İsrail, UCM’nin tutuklama emri çıkarması halinde, Filistin Yönetimi için topladığı vergi gelirlerinin transferini dondurarak Filistinlileri cezalandıracağını söyledi. Amerika Birleşik Devletleri, Kanada ve diğerleri daha önce Filistinlileri, UCM’nin İsrailli liderleri hedef alması halinde Filistinli insani yardım kuruluşlarına yapılan yardımların geri çekilmesi gibi sonuçlarla tehdit etmişti.
Ancak bu UCM’nin işi değil. İsrail, tutuklama kararlarından duyduğu hoşnutsuzluğu Filistinli sivillere daha fazla şiddet uygulayarak gidermek zorunda değildir. Eğer İsrail UCM’nin tutuklama kararlarına Gazze’deki Filistinlilere yardımı keserek karşılık vermeyi seçerse, bunun nedeni UCM değil, İsrail hükümetinin misilleme olarak sivillerin aç bırakılmasını normalleştirmesi olacaktır.
İsrail’in müttefiklerinin, Filistinli ve İsrailli vahşet suçu mağdurlarına yönelik zulümleri soruşturan tek güvenilir, tarafsız ve bağımsız mahkeme tarafından yürütülen bir soruşturma için sivilleri cezalandırmasının hiçbir ahlaki, hukuki veya siyasi gerekçesi yoktur. Uluslararası hukuka başvurulmasını destekledikleri için Filistinlilerin cezalandırılması kınanması gereken barış karşıtı bir eylemdir.

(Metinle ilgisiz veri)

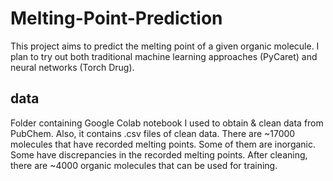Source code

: # Melting-Point-Prediction

This project aims to predict the melting point of a given organic molecule. I plan to try out both traditional machine learning approaches (PyCaret) and neural networks (Torch Drug).

## data

Folder containing Google Colab notebook I used to obtain & clean data from PubChem. Also, it contains .csv files of clean data. There are ~17000 molecules that have recorded melting points. Some of them are inorganic. Some have discrepancies in the recorded melting points. After cleaning, there are ~4000 organic molecules that can be used for training.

UCM eyleminin sahada işleri daha da kötüleştireceğini söyleyenlere şunu sormak gerekir: Neyden daha kötü? Gazze’de 7 Ekim’den bu yana geçen yedi ayda 35.000’den fazla insan öldürüldü. Uluslararası Adalet Divanı, İsrail’in Gazze’de Filistinli sivillere karşı soykırım yaptığına dair makul bir dava olduğunu söyledi. Birleşmiş Milletler Gazze’nin kuzeyinde kıtlık ilan etti. Çocuklar kasıtlı olarak toplu halde aç bırakılıyor. Filistin’deki tüm üniversiteler İsrail güçleri tarafından sistematik olarak tahrip edilmiş ve bu da “okul katliamı” iddialarına yol açmıştır. Hastanelerin ve temiz içme suyu kaynaklarının çoğu tahrip edilmiş ya da zarar görmüştür. Refah’ta bir milyondan fazla insan gerçek bir katliam tehdidiyle karşı karşıya.

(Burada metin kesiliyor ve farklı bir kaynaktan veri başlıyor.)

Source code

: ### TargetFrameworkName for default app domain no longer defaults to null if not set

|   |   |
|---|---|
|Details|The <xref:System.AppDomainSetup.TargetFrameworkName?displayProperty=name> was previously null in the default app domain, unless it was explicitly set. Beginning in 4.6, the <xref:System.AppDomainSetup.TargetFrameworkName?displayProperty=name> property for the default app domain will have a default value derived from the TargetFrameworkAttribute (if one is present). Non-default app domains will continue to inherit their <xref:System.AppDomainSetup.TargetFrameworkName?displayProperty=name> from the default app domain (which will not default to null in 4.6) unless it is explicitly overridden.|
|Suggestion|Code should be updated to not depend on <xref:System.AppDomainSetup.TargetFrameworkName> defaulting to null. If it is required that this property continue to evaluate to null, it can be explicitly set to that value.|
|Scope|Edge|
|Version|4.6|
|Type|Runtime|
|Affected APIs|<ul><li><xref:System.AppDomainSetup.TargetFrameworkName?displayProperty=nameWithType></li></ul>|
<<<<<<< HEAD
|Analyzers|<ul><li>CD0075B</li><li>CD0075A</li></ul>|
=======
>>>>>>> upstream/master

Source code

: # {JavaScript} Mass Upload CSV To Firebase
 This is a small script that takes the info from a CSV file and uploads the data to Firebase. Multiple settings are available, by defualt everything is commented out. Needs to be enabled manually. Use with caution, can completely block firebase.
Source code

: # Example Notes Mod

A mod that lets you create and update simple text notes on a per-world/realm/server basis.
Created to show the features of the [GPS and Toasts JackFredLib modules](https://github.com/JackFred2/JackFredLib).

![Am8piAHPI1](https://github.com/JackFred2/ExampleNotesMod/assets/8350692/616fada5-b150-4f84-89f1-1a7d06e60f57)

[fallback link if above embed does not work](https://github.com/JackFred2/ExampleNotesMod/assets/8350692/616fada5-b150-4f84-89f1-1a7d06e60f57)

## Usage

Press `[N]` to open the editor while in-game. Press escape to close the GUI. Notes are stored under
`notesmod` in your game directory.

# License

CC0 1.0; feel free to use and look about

Barış Şansını Hesap Verebilirlik Mahvetmiyor
Liste uzayıp gidiyor. Yani, tekrar: UCM işleri nasıl daha da kötüleştirebilir? Son 20 yıl, hesap verebilirlik olmadan bu çatışmanın ne kadar acımasız ve şiddetli olduğunu gösteriyor. Artık rotayı değiştirmenin zamanı gelmiştir. İsrail ve Filistin arasındaki barış şansını mahvedebilecek olanın, gösteriyi yöneten failler değil de hesap verebilirlik olduğunu iddia etmek yanlıştır.

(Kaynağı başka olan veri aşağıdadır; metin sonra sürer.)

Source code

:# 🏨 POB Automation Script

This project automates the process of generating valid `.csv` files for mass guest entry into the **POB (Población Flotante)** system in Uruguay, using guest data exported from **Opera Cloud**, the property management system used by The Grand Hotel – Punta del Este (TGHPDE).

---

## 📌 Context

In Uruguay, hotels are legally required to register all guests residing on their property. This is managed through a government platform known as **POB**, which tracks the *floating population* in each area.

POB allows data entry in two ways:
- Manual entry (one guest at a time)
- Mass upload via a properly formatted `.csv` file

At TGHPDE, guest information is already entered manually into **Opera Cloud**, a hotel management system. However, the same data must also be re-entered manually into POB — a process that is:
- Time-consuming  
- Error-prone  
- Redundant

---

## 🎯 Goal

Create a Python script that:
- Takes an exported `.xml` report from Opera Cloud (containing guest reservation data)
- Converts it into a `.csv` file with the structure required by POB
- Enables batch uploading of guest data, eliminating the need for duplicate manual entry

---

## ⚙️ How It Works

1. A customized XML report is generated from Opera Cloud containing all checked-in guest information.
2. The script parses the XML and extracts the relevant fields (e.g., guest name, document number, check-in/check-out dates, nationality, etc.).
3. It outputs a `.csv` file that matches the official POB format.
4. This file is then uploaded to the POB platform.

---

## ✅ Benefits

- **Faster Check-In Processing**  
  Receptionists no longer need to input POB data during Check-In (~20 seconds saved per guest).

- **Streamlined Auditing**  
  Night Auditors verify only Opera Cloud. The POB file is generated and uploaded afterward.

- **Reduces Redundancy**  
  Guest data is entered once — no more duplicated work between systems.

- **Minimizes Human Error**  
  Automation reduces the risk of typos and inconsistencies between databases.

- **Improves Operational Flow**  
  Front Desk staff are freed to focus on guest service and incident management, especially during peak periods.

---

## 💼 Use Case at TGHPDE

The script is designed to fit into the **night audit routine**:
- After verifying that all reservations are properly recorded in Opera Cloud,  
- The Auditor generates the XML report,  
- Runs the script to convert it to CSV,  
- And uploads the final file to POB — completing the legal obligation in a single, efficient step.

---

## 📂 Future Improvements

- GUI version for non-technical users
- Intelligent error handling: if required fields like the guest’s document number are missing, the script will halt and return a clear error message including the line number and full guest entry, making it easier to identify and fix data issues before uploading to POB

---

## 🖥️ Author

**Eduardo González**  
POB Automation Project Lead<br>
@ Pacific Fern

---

Bu, tutuklama kararlarının barış getireceği anlamına mı geliyor? Tabii ki hayır. UCM barış sağlama işinde değildir. Savaş suçları, insanlığa karşı işlenen suçlar ve soykırım için hesap verebilirlik arayışı içindedir. Ancak İsrail hükümetinin destekçilerinin UCM’nin sözde “barış müzakerelerini” baltalayacağı yönündeki, cezasızlık statükosunu desteklemekten başka bir işe yaramayan, kendi kendine hizmet eden iddialarına dikkat edin.
Açlık çeken Filistin halkı da hesap verebilirliğe erişimden mahrum bırakılmıştır. Barış sağlanamayabilir ama adalete bir şans vermenin zamanı geldi de geçiyor bile.
* Mark Kersten, Wayamo Vakfı’nda Danışman ve Fraser Valley Üniversitesi Ceza Adaleti ve Kriminoloji Bölümü’nde Yardımcı Doçent olarak görev yapmaktadır.